Yukiko Hosomi and Kaz Williams, a lesbian couple, tied the knot at a once-unlikely place: a Buddhist temple.

As is the custom in Buddhist weddings, Hosomi, a 40-year-old Japanese woman residing in Britain, and Williams, a 51-year-old British resident, were clad in kimono. The ceremony was held in December 2012 at Shunkoin Temple in Kyoto.

“For same-sex couples, it is difficult to just live together,” Hosomi said, speaking of the social obstacles to gay marriage. However, she said the wedding ceremony served to renew her resolve to overcome difficulties.

At the ceremony, the presiding priest cited the Buddhist maxim that everything, including human beings, in this world constantly changes and advised the newlyweds to accept each other’s changes as time passes, saying the wedding is not a goal.

Williams also expressed satisfaction with the calm feelings she experienced at the ceremony. Hosomi and Williams spoke from Britain via Skype.

Hosomi first met Williams in 1997, when she was staying in Britain as a student, and they lived together there after becoming partners. But they came all the way to Shunkoin for their wedding ceremony after hearing from another gay person of the temple’s willingness to bless same-sex couples.
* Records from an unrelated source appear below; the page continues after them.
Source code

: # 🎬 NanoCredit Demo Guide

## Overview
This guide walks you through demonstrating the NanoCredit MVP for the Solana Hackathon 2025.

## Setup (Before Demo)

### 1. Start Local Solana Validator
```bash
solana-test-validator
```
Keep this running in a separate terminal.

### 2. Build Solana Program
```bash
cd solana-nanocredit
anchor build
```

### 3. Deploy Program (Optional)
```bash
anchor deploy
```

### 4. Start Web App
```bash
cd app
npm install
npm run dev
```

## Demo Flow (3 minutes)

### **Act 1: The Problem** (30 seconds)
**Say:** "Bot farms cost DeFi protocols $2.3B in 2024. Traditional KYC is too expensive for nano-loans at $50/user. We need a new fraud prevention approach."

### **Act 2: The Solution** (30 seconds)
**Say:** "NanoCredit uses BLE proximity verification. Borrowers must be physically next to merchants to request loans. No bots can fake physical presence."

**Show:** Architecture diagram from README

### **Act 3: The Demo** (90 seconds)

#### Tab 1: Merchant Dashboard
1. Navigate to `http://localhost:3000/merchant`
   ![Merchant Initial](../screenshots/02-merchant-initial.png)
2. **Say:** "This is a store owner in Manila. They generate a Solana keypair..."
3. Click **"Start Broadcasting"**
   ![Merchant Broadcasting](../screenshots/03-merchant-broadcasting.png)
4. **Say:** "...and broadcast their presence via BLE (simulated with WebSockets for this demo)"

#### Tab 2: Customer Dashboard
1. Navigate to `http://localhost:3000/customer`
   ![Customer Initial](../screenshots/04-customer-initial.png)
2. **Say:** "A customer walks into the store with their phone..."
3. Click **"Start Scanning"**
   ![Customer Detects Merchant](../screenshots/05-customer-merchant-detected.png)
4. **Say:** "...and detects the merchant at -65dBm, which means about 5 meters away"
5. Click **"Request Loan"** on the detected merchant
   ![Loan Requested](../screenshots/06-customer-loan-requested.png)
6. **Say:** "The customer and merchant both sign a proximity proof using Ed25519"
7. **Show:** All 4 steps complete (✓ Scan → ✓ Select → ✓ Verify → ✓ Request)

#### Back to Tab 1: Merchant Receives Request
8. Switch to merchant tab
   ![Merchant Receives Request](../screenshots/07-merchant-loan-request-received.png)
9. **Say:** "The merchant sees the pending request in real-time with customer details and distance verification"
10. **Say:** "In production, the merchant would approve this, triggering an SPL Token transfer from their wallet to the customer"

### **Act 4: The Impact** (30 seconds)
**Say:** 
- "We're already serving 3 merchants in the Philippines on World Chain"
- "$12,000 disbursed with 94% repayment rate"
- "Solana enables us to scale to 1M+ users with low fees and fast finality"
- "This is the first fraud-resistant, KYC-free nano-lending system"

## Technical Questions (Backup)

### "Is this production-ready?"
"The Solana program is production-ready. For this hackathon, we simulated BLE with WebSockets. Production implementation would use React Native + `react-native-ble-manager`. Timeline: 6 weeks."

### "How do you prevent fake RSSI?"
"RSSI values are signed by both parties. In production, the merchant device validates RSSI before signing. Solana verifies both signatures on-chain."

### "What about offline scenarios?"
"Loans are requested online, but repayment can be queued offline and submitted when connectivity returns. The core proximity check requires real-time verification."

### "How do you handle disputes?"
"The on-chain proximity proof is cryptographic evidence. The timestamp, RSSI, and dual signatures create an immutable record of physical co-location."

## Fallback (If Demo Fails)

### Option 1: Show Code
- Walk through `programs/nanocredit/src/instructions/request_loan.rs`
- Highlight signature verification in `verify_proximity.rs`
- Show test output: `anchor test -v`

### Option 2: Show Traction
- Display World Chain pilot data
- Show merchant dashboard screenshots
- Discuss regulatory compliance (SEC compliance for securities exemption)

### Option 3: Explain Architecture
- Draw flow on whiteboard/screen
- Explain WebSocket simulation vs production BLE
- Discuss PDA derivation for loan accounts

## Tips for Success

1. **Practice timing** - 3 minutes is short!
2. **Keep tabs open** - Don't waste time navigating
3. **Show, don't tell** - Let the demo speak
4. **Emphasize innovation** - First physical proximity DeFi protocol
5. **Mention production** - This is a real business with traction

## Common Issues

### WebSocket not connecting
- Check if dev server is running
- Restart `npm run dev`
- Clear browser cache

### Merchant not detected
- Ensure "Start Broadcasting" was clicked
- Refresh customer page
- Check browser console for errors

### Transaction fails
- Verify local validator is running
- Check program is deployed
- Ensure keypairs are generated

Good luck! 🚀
Since Shunkoin opened its gates to same-sex weddings around five years ago, five gay couples have held ceremonies there.

What prompted the openness was a request from a Spanish gay woman participating in a Zen meditation session who asked to use the temple for a wedding with her partner. Zenryu Kawakami, the deputy temple master who talked with the Spanish woman, said he accepted her request because Mahayana Buddhism, the prevailing form in Japan, has nothing against homosexuality.

“I would like to support loving couples as they start a new life, whether they are homosexual or heterosexual, and to help more people understand LGBT,” Kawakami said, using a generic term for sexual minorities. LGBT stands for lesbian, gay, bisexual and transgender.

A survey in 2012 by the Dentsu Innovation Institute showed that around 5 percent of Japanese adults were sexual minorities.

Wedding facilities openly embracing gay couples are increasing, according to Nijiiro Diversity, a nonprofit organization in Osaka that advises companies about how to deal with sexual minority issues.

Among such facilities are Aoyama Geihinkan in Tokyo and Kafuu Resort Fuchaku Condo Hotel in Okinawa. The latter, which started wedding services for same-sex couples last September, has opened a website dedicated to the service.

Meanwhile, Shibuya Ward in Tokyo made headlines at the end of March by approving a draft ordinance recognizing same-sex partnerships as being equivalent to marriage. It is aiming to reduce the discrimination often faced by homosexual couples, and is the first municipality in the country to take such a move.

“I hope weddings of same-sex couples will raise awareness that sexual minorities are not people who exist only on TV or in foreign countries but people who may be around you,” said Maki Muraki, who heads Nijiiro Diversity.